Among natural disasters, little can match a wildfire for ferocity, speed, total havoc, and sheer terror factor. Wildfires pushed by high winds will race forward faster than you can run. A big wildfire easily jumps across firebreaks and highways and produces savage heat, igniting trees and homes even before flames reach them. Wildfires trigger mass evacuations as people flee ahead of the destruction. If you’re reading this, you’re probably unsure of how to survive a wildfire. Fear not, we’re here to help keep you informed.
A wildfire is also the only mega-disaster that humans combat directly as it occurs. But fighting wildfires is more about containing the fire—stopping its advance—than about extinguishing it, with a second goal of attempting to protect structures such as buildings and power lines. Preparing for wildfires, avoiding them, and knowing how to survive a wildfire if trapped are your own responsibility.

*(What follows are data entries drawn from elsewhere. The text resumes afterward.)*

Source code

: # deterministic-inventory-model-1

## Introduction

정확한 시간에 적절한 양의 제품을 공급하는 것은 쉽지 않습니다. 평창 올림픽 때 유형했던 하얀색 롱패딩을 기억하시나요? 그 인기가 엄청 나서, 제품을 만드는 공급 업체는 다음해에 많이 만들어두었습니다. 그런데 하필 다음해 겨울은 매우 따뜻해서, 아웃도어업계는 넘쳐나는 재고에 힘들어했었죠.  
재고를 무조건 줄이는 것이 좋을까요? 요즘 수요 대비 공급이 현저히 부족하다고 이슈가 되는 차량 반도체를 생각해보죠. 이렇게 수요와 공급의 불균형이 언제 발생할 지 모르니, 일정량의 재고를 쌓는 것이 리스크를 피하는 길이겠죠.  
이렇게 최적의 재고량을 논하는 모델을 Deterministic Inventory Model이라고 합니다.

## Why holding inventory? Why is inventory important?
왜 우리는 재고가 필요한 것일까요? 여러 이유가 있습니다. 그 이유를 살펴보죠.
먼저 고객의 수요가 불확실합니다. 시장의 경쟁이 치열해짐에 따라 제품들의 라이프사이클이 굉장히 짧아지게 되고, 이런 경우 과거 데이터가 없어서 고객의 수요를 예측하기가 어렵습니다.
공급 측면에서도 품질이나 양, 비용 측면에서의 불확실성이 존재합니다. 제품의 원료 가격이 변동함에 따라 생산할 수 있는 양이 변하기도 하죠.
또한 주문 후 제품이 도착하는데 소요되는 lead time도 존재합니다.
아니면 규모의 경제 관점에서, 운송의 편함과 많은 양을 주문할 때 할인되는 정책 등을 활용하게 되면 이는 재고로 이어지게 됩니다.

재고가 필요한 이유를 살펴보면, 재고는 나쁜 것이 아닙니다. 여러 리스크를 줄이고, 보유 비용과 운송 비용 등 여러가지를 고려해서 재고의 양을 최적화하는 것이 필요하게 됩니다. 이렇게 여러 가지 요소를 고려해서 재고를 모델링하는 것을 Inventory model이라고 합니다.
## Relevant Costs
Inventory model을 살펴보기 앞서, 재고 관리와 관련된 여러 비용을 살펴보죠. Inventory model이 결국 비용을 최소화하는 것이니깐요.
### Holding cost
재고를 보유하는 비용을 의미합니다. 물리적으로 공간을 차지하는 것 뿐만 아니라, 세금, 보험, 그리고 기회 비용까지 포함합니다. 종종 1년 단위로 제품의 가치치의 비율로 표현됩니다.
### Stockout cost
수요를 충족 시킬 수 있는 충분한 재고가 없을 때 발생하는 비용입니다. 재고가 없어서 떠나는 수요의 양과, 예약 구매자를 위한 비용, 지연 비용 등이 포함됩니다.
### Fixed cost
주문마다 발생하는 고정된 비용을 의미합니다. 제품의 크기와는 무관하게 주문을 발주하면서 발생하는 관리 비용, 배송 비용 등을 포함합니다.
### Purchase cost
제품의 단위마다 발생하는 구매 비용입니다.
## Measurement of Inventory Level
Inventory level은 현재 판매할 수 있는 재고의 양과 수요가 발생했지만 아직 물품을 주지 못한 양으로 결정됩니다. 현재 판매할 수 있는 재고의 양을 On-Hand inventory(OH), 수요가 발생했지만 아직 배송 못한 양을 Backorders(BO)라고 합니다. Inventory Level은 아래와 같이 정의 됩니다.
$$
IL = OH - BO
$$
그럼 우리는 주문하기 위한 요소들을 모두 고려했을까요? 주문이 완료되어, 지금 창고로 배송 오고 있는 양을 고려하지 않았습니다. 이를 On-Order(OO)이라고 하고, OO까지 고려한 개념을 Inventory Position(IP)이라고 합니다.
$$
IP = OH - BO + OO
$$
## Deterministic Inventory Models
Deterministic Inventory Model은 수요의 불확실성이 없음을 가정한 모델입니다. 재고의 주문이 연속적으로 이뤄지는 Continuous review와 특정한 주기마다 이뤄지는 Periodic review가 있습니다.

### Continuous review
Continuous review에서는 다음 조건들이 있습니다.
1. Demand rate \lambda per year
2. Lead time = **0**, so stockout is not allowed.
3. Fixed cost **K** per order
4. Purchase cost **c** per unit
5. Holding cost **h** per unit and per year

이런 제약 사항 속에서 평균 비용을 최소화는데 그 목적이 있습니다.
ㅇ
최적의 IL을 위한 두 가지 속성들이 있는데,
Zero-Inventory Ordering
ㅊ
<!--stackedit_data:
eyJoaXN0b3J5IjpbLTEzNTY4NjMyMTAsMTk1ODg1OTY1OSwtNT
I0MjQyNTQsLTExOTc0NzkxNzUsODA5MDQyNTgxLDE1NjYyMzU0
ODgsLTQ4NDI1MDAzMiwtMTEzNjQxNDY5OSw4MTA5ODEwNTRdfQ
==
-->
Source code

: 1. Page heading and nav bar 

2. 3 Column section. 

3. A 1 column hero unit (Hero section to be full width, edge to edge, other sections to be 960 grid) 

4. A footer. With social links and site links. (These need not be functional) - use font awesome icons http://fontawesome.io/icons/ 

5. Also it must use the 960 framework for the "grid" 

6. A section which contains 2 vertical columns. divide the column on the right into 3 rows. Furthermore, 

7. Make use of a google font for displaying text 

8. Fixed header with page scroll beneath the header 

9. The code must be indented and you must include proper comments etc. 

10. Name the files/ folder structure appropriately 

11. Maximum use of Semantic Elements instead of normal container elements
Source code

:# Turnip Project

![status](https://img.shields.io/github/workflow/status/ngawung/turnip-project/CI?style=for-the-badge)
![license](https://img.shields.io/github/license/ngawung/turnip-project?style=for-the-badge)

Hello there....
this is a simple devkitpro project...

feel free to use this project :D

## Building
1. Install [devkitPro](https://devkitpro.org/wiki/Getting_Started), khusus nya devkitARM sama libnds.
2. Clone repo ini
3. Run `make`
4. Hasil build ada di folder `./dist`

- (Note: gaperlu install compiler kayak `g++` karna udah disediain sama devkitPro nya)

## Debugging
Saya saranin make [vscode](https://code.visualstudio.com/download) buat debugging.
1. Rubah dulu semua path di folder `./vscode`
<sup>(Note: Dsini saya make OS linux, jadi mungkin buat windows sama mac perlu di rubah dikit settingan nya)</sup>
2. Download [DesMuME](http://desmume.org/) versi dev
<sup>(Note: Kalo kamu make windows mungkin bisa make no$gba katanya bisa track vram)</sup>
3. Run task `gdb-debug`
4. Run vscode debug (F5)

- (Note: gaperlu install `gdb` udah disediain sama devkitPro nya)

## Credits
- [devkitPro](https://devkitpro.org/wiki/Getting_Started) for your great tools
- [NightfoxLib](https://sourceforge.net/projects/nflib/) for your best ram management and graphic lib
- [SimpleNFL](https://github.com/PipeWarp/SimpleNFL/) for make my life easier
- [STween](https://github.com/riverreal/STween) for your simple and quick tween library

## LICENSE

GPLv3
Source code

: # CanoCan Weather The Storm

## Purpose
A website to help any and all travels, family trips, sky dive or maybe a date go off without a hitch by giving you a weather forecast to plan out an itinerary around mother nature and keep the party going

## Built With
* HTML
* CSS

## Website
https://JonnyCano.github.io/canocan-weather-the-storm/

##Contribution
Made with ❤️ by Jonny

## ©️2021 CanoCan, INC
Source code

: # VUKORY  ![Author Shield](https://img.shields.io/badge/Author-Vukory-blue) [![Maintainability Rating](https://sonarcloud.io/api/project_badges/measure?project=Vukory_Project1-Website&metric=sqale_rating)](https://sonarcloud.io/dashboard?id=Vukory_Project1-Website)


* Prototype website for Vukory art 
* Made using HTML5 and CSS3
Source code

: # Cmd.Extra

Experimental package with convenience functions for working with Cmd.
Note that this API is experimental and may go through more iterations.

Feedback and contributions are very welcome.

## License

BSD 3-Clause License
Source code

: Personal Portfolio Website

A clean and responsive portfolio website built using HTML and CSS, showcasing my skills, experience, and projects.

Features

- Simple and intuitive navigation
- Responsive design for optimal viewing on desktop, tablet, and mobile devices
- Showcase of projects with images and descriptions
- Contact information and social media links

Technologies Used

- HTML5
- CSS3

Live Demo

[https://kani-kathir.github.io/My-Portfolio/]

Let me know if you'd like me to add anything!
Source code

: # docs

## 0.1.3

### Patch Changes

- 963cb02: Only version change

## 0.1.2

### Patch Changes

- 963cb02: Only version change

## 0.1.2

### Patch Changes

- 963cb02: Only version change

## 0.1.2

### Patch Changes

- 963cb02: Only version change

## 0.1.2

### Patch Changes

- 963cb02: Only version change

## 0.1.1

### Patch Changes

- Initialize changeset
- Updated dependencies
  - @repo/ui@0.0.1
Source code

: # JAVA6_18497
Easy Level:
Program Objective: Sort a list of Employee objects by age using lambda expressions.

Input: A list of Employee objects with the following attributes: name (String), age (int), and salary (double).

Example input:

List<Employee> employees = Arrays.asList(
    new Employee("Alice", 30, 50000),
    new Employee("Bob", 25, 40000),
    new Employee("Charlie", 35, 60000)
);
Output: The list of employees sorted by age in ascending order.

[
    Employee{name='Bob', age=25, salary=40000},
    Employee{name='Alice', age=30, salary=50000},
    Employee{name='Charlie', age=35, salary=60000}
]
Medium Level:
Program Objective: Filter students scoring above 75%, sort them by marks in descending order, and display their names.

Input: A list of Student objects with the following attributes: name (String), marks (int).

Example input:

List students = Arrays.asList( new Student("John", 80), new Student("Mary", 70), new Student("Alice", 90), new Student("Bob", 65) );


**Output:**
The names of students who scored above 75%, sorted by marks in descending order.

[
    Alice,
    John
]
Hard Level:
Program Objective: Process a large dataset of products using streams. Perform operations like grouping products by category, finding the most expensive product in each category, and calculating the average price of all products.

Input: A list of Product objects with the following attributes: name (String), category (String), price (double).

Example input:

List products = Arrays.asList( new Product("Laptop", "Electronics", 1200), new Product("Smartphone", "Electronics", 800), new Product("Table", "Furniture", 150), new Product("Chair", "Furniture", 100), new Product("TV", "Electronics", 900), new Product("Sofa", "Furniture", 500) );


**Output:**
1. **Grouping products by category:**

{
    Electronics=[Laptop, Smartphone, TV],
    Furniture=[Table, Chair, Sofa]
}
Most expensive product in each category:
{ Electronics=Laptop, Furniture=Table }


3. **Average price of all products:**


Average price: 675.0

Know Your Area’s Wildfire Potential
On the U.S. Forest Service’s website is a detailed Wildfire Hazard Potential map that shows that wildfire risk is higher in the Western and Southwestern states. However, wildfires occur throughout the U.S., and specific risks—and the level of risk—vary widely. Factors depend upon climate and fuels in the larger sense, and upon topography and local weather in the smaller sense. For example, pine bark beetles combined with drought kill thousands of acres of trees and leave them standing dead as prime wildfire fuel. Serious beetle outbreaks move about the country with the seasonal weather, and so does its associated elevated risk of wildfire.
And it doesn’t take a forest to make a threat of wildfire. Grassland fires, like those in California each year, are equally devastating. The wildfire that killed 19 Arizona Hotshot firefighters in 2013 burned in shoulder-high brush. Your best bet is to get free, from-the-horse’s-mouth hazard information from local firefighting authorities closest to you. This information is crucial in knowing how to survive a wildfire.
Defense Planning
Firefighters stop a wildfire mostly by denying it fuel. You can protect your own home in the same way by creating “defensible space,” a minimum 30-foot area around your house cleared of all flammables such as brush, dried grasses, and piles of firewood. Keep gutters and rooftops cleared of dead leaves and branches. If you’re building a home or re-roofing, consider fire-resistant tile or asphalt shingles rather than rustic wood shingles. During fire season, connect and stow garden houses long enough to reach everywhere around the outside of your home. A secondary benefit to creating defensible space is a possible reduction in the cost of your homeowner’s insurance. Check with your insurance agent, and while you’re at it update your list of your home’s contents and valuables.
Rely on All Forms of Communication
The internet is a fabulous communications tool, and social media platforms like Facebook can be useful for staying updated on the status of nearby wildfires and of friends and family impacted by wildfire. But old-school local commercial radio broadcasts are still the government’s choice for alerting the public to serious, immediate wildfire threats. During wildfire season, it’s a good idea to tune in to local radio throughout the day if possible—this may be your earliest source of wildfire news and alerts.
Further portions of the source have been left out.